I've taken to walking down abandoned railroad tracks. It turns out they are good places to think these strips of solitude that run along the edge of town. There used to be trains running between here and Halifax, carrying people with stories of their own toward lovers and family and friends, or away from lovers and family and friends. I think of them and their stories. And as I walk I find myself pushing past trees that have taken root along the rails, pushing my way deeper into silence, deeper into solitude, deeper into history. And I think about the workers who laid this track. I wonder if they carried a picture of someone in their pocket - a sweetheart, a mother, a daughter, a sister - and if they took it out to look at when the work seemed like too much. I wonder if they missed home.

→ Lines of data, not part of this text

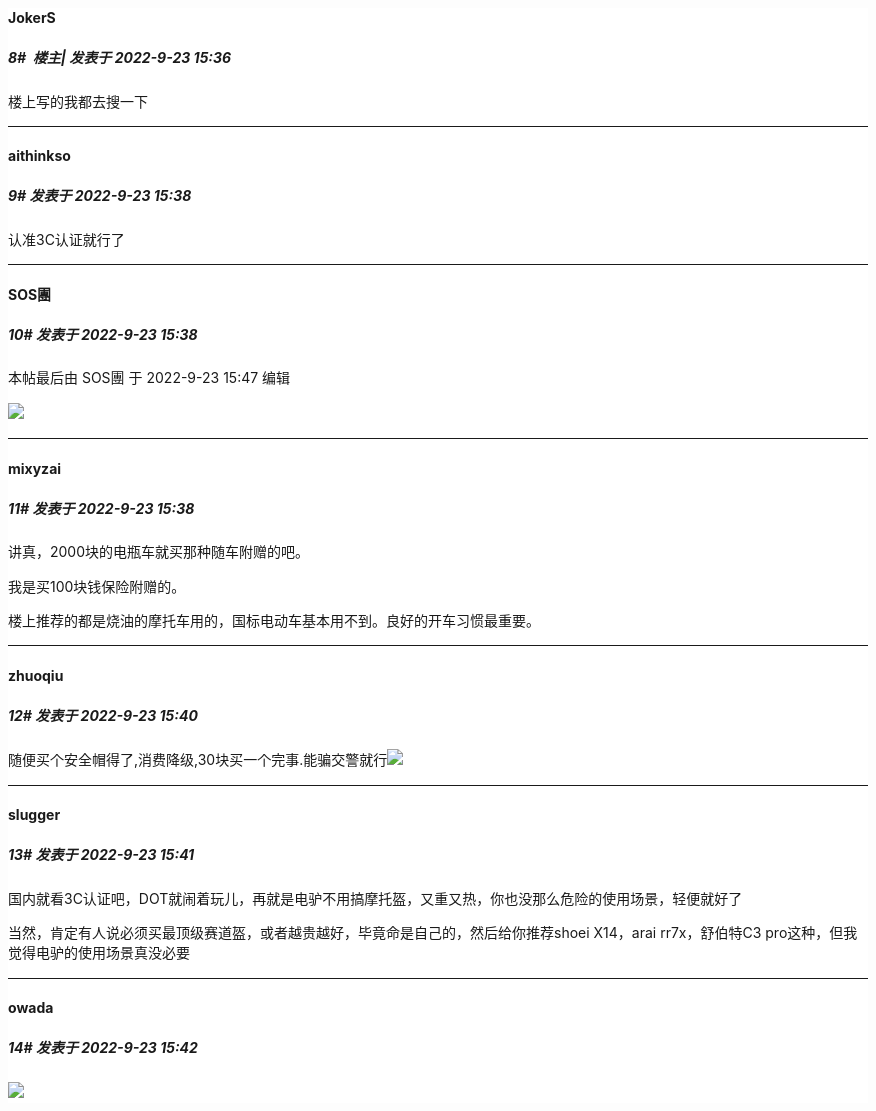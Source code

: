 ####  JokerS  
##### 8#         楼主| 发表于 2022-9-23 15:36

楼上写的我都去搜一下

*****

####  aithinkso  
##### 9#       发表于 2022-9-23 15:38

认准3C认证就行了

*****

####  SOS團  
##### 10#       发表于 2022-9-23 15:38

 本帖最后由 SOS團 于 2022-9-23 15:47 编辑 

<img src="https://static.saraba1st.com/image/smiley/face2017/117.png" referrerpolicy="no-referrer">

*****

####  mixyzai  
##### 11#       发表于 2022-9-23 15:38

讲真，2000块的电瓶车就买那种随车附赠的吧。

我是买100块钱保险附赠的。

楼上推荐的都是烧油的摩托车用的，国标电动车基本用不到。良好的开车习惯最重要。

*****

####  zhuoqiu  
##### 12#       发表于 2022-9-23 15:40

随便买个安全帽得了,消费降级,30块买一个完事.能骗交警就行<img src="https://static.saraba1st.com/image/smiley/face2017/067.png" referrerpolicy="no-referrer">

*****

####  slugger  
##### 13#       发表于 2022-9-23 15:41

国内就看3C认证吧，DOT就闹着玩儿，再就是电驴不用搞摩托盔，又重又热，你也没那么危险的使用场景，轻便就好了

当然，肯定有人说必须买最顶级赛道盔，或者越贵越好，毕竟命是自己的，然后给你推荐shoei X14，arai rr7x，舒伯特C3 pro这种，但我觉得电驴的使用场景真没必要

*****

####  owada  
##### 14#       发表于 2022-9-23 15:42

<img src="https://img.saraba1st.com/forum/202209/23/154208lsph0tew4th77sw7.png" referrerpolicy="no-referrer">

For some unknown reason, a strange personal superstition, I suppose, I only step on the ties. I focus intently on this task, and suddenly that old childhood singsong rhyme floats into my mind. "Step on a crack and you'll break your mother's back." I smile, because my mind stores strange and useless information like this and because here there are no cracks, or perhaps there are only cracks, and I am not entirely sure what this means. This practice makes walking difficult though. Sometimes the ties are too far apart, sometimes they are too close together, so I have to leap and shuffle along this path into the past. And I find this appropriate, for the weight of history always seems to make us walk a little oddly.